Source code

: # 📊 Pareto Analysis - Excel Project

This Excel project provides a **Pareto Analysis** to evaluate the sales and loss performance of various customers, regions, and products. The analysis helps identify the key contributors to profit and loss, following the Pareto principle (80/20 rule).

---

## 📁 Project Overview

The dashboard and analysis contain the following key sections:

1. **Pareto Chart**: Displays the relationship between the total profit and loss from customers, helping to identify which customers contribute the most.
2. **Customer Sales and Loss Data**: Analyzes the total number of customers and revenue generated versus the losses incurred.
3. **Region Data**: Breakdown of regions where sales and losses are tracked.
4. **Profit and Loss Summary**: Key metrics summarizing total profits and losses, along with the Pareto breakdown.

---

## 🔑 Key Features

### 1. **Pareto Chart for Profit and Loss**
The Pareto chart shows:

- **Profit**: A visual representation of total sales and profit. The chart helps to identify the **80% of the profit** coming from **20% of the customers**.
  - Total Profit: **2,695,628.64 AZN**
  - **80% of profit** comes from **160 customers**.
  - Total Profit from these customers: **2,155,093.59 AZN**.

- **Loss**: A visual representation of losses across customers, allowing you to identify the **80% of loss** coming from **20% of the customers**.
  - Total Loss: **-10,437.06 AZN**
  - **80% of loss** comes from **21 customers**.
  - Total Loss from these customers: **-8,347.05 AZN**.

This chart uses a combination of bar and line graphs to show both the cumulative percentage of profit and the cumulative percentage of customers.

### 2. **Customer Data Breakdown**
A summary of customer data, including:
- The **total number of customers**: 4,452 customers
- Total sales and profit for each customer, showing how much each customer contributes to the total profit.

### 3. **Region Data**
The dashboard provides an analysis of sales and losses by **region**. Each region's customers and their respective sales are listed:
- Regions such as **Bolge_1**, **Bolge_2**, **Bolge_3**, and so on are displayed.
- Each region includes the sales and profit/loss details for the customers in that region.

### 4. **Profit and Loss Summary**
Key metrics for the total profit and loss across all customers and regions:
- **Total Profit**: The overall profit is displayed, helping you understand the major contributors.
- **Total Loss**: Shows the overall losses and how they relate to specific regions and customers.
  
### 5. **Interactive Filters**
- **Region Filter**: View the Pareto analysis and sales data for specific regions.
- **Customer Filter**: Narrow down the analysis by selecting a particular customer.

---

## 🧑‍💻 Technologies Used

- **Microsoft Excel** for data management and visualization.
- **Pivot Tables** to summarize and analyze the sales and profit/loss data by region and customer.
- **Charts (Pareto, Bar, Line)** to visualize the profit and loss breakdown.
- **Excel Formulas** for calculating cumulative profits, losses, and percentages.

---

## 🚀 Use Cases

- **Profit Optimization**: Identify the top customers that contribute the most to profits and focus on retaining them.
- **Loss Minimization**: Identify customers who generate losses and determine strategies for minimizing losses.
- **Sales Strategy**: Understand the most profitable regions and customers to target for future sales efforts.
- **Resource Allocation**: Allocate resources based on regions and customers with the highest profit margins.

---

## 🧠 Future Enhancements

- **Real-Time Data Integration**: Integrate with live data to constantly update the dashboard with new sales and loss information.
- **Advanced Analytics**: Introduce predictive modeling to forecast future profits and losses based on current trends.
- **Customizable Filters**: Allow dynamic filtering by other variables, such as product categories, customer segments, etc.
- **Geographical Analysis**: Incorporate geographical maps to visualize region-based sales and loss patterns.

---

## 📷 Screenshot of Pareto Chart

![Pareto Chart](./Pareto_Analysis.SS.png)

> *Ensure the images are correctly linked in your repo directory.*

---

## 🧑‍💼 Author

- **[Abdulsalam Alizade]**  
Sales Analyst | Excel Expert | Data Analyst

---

*-*-*

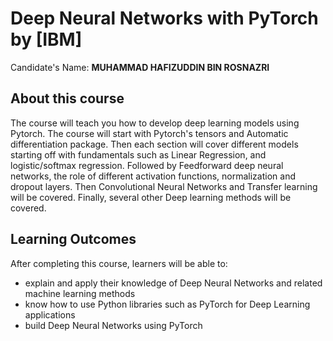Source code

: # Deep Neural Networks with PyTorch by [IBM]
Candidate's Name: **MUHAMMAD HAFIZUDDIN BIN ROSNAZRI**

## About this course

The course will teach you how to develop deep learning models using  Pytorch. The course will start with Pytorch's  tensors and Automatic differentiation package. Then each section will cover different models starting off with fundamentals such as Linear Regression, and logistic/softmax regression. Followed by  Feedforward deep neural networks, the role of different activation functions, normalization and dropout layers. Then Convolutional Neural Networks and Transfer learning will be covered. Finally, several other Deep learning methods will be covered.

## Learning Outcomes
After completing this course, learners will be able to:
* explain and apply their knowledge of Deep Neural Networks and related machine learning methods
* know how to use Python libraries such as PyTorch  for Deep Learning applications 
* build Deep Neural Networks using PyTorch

*-*-*

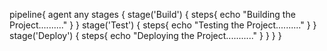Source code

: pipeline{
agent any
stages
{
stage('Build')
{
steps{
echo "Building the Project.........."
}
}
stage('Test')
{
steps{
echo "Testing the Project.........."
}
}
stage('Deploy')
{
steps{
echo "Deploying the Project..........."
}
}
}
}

*-*-*

* Task item
Go through the entries above and report each line with the string "following" in it.

* Result of the task
This Excel project provides a **Pareto Analysis** to evaluate the sales and loss performance of various customers, regions, and products. The analysis helps identify the key contributors to profit and loss, following the Pareto principle (80/20 rule).
The dashboard and analysis contain the following key sections:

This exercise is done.